- ENTRIES SUPPLIED
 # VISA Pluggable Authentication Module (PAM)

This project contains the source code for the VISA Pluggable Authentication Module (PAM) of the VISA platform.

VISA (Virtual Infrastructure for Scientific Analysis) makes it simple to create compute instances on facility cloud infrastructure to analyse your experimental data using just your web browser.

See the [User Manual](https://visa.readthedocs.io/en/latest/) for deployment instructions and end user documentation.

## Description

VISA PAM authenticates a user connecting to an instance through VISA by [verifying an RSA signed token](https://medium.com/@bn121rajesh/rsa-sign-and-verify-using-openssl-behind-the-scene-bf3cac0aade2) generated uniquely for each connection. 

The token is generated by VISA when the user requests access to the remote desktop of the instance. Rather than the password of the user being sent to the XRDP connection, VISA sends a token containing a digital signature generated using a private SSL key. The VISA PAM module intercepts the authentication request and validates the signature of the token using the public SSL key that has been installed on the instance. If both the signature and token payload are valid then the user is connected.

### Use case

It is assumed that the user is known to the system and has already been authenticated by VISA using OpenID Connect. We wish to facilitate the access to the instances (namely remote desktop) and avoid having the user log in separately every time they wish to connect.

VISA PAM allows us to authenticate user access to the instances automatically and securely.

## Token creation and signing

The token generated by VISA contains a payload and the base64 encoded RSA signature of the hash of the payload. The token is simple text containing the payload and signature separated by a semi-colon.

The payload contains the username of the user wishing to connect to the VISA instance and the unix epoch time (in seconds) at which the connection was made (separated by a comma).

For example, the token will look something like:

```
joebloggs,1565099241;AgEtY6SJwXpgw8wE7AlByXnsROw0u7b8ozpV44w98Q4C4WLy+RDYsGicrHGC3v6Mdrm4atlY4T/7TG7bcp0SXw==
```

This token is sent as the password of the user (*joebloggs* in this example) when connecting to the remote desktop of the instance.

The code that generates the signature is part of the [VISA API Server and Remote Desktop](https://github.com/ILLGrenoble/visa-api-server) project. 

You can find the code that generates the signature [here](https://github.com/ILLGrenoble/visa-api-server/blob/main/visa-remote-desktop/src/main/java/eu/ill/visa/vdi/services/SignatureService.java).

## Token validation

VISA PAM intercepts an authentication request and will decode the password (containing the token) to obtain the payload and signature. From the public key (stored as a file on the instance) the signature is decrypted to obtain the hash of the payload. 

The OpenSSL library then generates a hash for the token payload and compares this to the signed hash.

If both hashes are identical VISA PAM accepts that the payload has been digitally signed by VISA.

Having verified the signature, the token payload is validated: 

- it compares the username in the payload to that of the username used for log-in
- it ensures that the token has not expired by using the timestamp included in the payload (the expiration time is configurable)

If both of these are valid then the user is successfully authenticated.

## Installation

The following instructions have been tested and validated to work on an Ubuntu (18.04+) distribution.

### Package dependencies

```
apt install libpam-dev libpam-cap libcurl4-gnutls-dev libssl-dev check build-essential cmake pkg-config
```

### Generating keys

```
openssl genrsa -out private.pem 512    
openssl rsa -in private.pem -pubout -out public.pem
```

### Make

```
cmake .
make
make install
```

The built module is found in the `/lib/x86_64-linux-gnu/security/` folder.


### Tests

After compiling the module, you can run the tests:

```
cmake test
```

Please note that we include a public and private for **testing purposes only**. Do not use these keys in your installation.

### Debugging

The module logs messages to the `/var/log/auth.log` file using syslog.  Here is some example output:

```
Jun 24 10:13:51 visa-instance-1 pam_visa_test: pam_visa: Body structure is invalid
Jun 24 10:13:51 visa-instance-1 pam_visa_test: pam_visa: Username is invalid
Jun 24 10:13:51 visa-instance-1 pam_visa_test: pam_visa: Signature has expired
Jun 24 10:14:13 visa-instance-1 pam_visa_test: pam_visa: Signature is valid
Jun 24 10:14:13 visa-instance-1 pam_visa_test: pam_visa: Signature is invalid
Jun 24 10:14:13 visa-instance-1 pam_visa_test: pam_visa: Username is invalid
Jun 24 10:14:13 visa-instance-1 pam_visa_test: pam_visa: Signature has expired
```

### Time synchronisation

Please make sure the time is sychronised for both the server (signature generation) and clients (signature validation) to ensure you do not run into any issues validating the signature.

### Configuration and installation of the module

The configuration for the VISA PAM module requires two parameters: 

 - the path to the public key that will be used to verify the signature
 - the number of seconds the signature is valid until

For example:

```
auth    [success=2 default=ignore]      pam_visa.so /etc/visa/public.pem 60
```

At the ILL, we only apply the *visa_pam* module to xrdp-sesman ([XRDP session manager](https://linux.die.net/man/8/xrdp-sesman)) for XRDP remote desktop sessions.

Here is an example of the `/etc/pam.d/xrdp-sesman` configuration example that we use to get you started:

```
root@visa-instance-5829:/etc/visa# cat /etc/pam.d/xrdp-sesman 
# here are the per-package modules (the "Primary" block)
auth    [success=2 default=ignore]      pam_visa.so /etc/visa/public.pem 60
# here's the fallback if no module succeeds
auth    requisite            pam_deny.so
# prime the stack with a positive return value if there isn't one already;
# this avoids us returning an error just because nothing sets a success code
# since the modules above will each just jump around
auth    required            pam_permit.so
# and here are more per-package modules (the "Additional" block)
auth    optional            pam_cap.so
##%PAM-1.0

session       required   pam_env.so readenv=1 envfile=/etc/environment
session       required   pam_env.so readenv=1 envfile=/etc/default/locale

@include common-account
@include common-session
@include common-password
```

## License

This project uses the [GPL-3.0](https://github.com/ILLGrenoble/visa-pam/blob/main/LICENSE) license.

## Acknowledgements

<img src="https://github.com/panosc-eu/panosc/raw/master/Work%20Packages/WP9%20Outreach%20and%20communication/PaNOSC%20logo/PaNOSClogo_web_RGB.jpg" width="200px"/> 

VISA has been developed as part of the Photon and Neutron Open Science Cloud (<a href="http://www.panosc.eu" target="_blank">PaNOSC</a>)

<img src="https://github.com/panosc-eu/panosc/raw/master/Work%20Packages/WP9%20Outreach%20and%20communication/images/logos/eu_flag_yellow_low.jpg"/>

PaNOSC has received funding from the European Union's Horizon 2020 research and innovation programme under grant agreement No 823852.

- AIM OF THE EXERCISE
Up to and including the line that contains "The payload contains", restate word for word every line of the entries, starting from the first.

- FINAL ANSWER
 # VISA Pluggable Authentication Module (PAM)

This project contains the source code for the VISA Pluggable Authentication Module (PAM) of the VISA platform.

VISA (Virtual Infrastructure for Scientific Analysis) makes it simple to create compute instances on facility cloud infrastructure to analyse your experimental data using just your web browser.

See the [User Manual](https://visa.readthedocs.io/en/latest/) for deployment instructions and end user documentation.

## Description

VISA PAM authenticates a user connecting to an instance through VISA by [verifying an RSA signed token](https://medium.com/@bn121rajesh/rsa-sign-and-verify-using-openssl-behind-the-scene-bf3cac0aade2) generated uniquely for each connection. 

The token is generated by VISA when the user requests access to the remote desktop of the instance. Rather than the password of the user being sent to the XRDP connection, VISA sends a token containing a digital signature generated using a private SSL key. The VISA PAM module intercepts the authentication request and validates the signature of the token using the public SSL key that has been installed on the instance. If both the signature and token payload are valid then the user is connected.

### Use case

It is assumed that the user is known to the system and has already been authenticated by VISA using OpenID Connect. We wish to facilitate the access to the instances (namely remote desktop) and avoid having the user log in separately every time they wish to connect.

VISA PAM allows us to authenticate user access to the instances automatically and securely.

## Token creation and signing

The token generated by VISA contains a payload and the base64 encoded RSA signature of the hash of the payload. The token is simple text containing the payload and signature separated by a semi-colon.

The payload contains the username of the user wishing to connect to the VISA instance and the unix epoch time (in seconds) at which the connection was made (separated by a comma).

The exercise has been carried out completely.